MG-France : le mouvement s'effrite
Le Dr Pierre Costes, président du syndicat MG-France, signataire avec la CNAM du protocole d'accord que les autres syndicats de médecins jugent insuffisant, a estimé, à l'issue de l'assemblée générale de son organisation qui s'est tenue dimanche, que le mouvement de contestation actuel des généralistes va s'effriter, nous indique notre correspondant à Lyon, Max Saint-Ruf.
Le président de MG-France a laissé entendre que la manifestation nationale de dimanche n'était pas un succès.
L'assemblée générale de MG-France qui a été, par moment, un peu « rugueuse », selon l'expression de Pierre Costes, compte tenu de l'existence d'une minorité opposée au protocole d'accord avec la CNAM, a décidé de continuer à négocier avec l'assurance-maladie pour la mise en oeuvre de certaines des dispositions du protocole d'accord. MG-France a aussi décidé de maintenir les contacts avec la coordination nationale des généralistes et a rappelé que, à terme, son objectif est bien d'obtenir que le tarif de la consultation soit porté de 18,50 euros à 20 euros.

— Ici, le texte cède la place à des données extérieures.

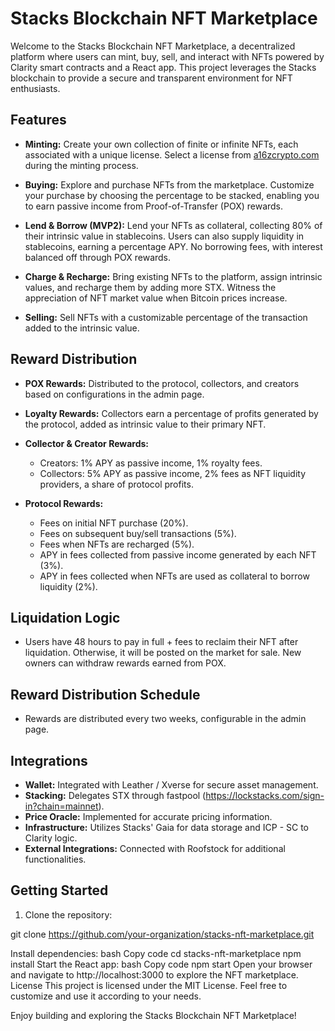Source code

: # Stacks Blockchain NFT Marketplace

Welcome to the Stacks Blockchain NFT Marketplace, a decentralized platform where users can mint, buy, sell, and interact with NFTs powered by Clarity smart contracts and a React app. This project leverages the Stacks blockchain to provide a secure and transparent environment for NFT enthusiasts.

## Features

- **Minting:** Create your own collection of finite or infinite NFTs, each associated with a unique license. Select a license from [a16zcrypto.com](https://a16zcrypto.com/content/article/introducing-nft-licenses/) during the minting process.

- **Buying:** Explore and purchase NFTs from the marketplace. Customize your purchase by choosing the percentage to be stacked, enabling you to earn passive income from Proof-of-Transfer (POX) rewards.

- **Lend & Borrow (MVP2):** Lend your NFTs as collateral, collecting 80% of their intrinsic value in stablecoins. Users can also supply liquidity in stablecoins, earning a percentage APY. No borrowing fees, with interest balanced off through POX rewards.

- **Charge & Recharge:** Bring existing NFTs to the platform, assign intrinsic values, and recharge them by adding more STX. Witness the appreciation of NFT market value when Bitcoin prices increase.

- **Selling:** Sell NFTs with a customizable percentage of the transaction added to the intrinsic value.

## Reward Distribution

- **POX Rewards:** Distributed to the protocol, collectors, and creators based on configurations in the admin page.

- **Loyalty Rewards:** Collectors earn a percentage of profits generated by the protocol, added as intrinsic value to their primary NFT.

- **Collector & Creator Rewards:**
  - Creators: 1% APY as passive income, 1% royalty fees.
  - Collectors: 5% APY as passive income, 2% fees as NFT liquidity providers, a share of protocol profits.

- **Protocol Rewards:**
  - Fees on initial NFT purchase (20%).
  - Fees on subsequent buy/sell transactions (5%).
  - Fees when NFTs are recharged (5%).
  - APY in fees collected from passive income generated by each NFT (3%).
  - APY in fees collected when NFTs are used as collateral to borrow liquidity (2%).

## Liquidation Logic

- Users have 48 hours to pay in full + fees to reclaim their NFT after liquidation. Otherwise, it will be posted on the market for sale. New owners can withdraw rewards earned from POX.

## Reward Distribution Schedule

- Rewards are distributed every two weeks, configurable in the admin page.

## Integrations

- **Wallet:** Integrated with Leather / Xverse for secure asset management.
- **Stacking:** Delegates STX through fastpool (https://lockstacks.com/sign-in?chain=mainnet).
- **Price Oracle:** Implemented for accurate pricing information.
- **Infrastructure:** Utilizes Stacks' Gaia for data storage and ICP - SC to Clarity logic.
- **External Integrations:** Connected with Roofstock for additional functionalities.

## Getting Started

1. Clone the repository:


git clone https://github.com/your-organization/stacks-nft-marketplace.git


Install dependencies:
bash
Copy code
cd stacks-nft-marketplace
npm install
Start the React app:
bash
Copy code
npm start
Open your browser and navigate to http://localhost:3000 to explore the NFT marketplace.
License
This project is licensed under the MIT License. Feel free to customize and use it according to your needs.

Enjoy building and exploring the Stacks Blockchain NFT Marketplace!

Par ailleurs, le syndicat du Dr Costes a indiqué qu'il défendrait, s'ils étaient poursuivis par l'assurance-maladie, les généralistes qui ont pratiqué jusqu'à présent des dépassements unilatéraux d'honoraires en facturant le C à 20 euros (au lieu de 18,50 euros au tarif officiel) car cette attitude de contestation est, à ses yeux, légitime.